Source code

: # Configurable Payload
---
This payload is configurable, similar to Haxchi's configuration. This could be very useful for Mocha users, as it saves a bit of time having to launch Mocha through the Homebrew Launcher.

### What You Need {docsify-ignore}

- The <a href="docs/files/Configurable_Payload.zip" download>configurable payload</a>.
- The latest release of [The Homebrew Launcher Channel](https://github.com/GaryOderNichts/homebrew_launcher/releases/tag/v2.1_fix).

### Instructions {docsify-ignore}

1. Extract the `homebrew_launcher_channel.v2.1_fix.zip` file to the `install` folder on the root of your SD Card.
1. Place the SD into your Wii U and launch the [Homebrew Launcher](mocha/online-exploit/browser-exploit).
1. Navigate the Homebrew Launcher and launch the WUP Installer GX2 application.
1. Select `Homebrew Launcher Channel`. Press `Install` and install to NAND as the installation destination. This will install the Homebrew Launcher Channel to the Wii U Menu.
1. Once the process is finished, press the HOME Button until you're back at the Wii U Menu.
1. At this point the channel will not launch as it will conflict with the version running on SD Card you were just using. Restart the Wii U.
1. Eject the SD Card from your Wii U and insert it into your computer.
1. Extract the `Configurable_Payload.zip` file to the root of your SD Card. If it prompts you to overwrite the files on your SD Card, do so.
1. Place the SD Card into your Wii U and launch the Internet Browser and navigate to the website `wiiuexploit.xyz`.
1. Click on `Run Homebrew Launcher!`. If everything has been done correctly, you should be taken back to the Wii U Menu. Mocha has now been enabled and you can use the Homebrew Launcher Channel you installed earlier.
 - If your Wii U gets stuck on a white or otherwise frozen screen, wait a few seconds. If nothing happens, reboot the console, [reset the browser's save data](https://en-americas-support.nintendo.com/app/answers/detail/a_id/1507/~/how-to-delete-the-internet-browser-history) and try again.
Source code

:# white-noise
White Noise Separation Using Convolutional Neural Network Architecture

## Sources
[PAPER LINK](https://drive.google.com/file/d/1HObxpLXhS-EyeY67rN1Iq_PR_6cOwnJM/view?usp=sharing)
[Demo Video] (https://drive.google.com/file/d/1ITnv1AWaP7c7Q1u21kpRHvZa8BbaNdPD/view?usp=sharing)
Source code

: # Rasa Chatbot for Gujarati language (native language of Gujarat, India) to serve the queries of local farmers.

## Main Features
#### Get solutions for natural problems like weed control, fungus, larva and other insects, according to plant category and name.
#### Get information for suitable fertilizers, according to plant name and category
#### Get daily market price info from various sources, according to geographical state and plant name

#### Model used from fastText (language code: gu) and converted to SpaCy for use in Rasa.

::::

WHAT IS BEING ASKED » Count the lines in the entries where the string "view" appears, and report only the number.

TASK ANSWER » 2